Dear President Trump,

I know that reading and facts aren’t really your things. But as I perused your proclamation declaring January 16 as Religious Freedom Day, I noticed that you were in desperate need of both. Here are a few notes I jotted down while reading that somewhat deficient announcement.

We want YOU, to read this letter.
We want YOU, to read this letter.

“Faith is embedded in the history, spirit, and soul of our Nation.”

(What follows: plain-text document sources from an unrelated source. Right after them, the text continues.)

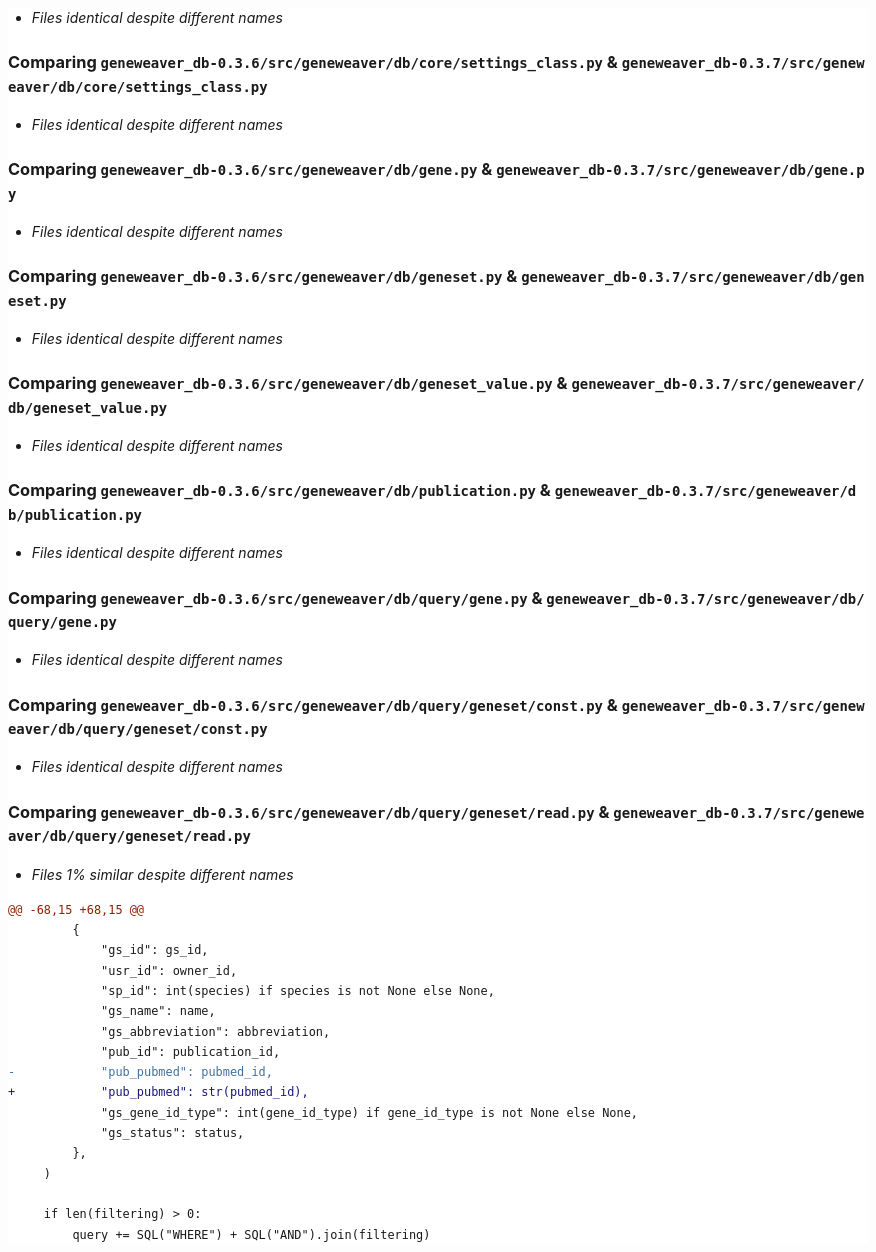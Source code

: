  * *Files identical despite different names*

### Comparing `geneweaver_db-0.3.6/src/geneweaver/db/core/settings_class.py` & `geneweaver_db-0.3.7/src/geneweaver/db/core/settings_class.py`

 * *Files identical despite different names*

### Comparing `geneweaver_db-0.3.6/src/geneweaver/db/gene.py` & `geneweaver_db-0.3.7/src/geneweaver/db/gene.py`

 * *Files identical despite different names*

### Comparing `geneweaver_db-0.3.6/src/geneweaver/db/geneset.py` & `geneweaver_db-0.3.7/src/geneweaver/db/geneset.py`

 * *Files identical despite different names*

### Comparing `geneweaver_db-0.3.6/src/geneweaver/db/geneset_value.py` & `geneweaver_db-0.3.7/src/geneweaver/db/geneset_value.py`

 * *Files identical despite different names*

### Comparing `geneweaver_db-0.3.6/src/geneweaver/db/publication.py` & `geneweaver_db-0.3.7/src/geneweaver/db/publication.py`

 * *Files identical despite different names*

### Comparing `geneweaver_db-0.3.6/src/geneweaver/db/query/gene.py` & `geneweaver_db-0.3.7/src/geneweaver/db/query/gene.py`

 * *Files identical despite different names*

### Comparing `geneweaver_db-0.3.6/src/geneweaver/db/query/geneset/const.py` & `geneweaver_db-0.3.7/src/geneweaver/db/query/geneset/const.py`

 * *Files identical despite different names*

### Comparing `geneweaver_db-0.3.6/src/geneweaver/db/query/geneset/read.py` & `geneweaver_db-0.3.7/src/geneweaver/db/query/geneset/read.py`

 * *Files 1% similar despite different names*

```diff
@@ -68,15 +68,15 @@
         {
             "gs_id": gs_id,
             "usr_id": owner_id,
             "sp_id": int(species) if species is not None else None,
             "gs_name": name,
             "gs_abbreviation": abbreviation,
             "pub_id": publication_id,
-            "pub_pubmed": pubmed_id,
+            "pub_pubmed": str(pubmed_id),
             "gs_gene_id_type": int(gene_id_type) if gene_id_type is not None else None,
             "gs_status": status,
         },
     )
 
     if len(filtering) > 0:
         query += SQL("WHERE") + SQL("AND").join(filtering)
```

I get that you’re going for soaring rhetoric that still panders to a certain group, but right off the bat you’ve alienated Americans who are not willing to set reason aside in favor of faith. The law you are celebrating on Religious Freedom Day — the Virginia Statute for Religious Freedom — was definitely intended to protect faithless citizens too. In his autobiography, Thomas Jefferson (he’s the guy who wrote the law) explained that law is:

“meant to comprehend, within the mantle of it’s protection, the Jew and the Gentile, the Christian and Mahometan, the Hindoo, and infidel of every denomination.

So, in your first sentence, you’re betraying the spirit  of the law you are supposedly venerating.

“Our forefathers, seeking refuge from religious persecution, believed in the eternal truth that freedom is not a gift from the government, but a sacred right from Almighty God. “

OK, this is sort of crafty. It’s a bit of a bait and switch. Some of our forefathers came here with this idea. But it was an idea that the founding fathers then rejected more than a century later. And it’s not quite right that those forefathers were seeking refuge, though this is a myth we’re all guilty of repeating. The Plymouth Pilgrims and Massachusetts Puritans were not seeking religious freedom. They were seeking the ability to form a government and society dedicated to their particular brand of religion. They wanted a theocracy. Oh, and the Pilgrims actually had the refuge you mentioned. They didn’t come to North America immediately after fleeing England. Instead, they fled to the world’s most tolerant nation at the time, the Netherlands. They were there for 12 years and only left because their flock, after tasting tolerance, began to lose sheep. Tolerance and religious freedom meant that the Pilgrim elders could not enforce their beliefs with the help of civil law.

Are you really still pushing the idea that our rights come from a god? We’ve been over this so many times. Just last month, I explained:

“History has shown us that what is given by a god can be taken away by those who speak with or for that god. Slavery was God’s will, until it wasn’t. Segregation and anti-miscegenation laws were meant to keep the races separate, as God intended. . . . Human rights are absolute and universal; not susceptible to religious whim and fancy. Simply by virtue of being human — just because you were born — you have certain inherent, inalienable rights.”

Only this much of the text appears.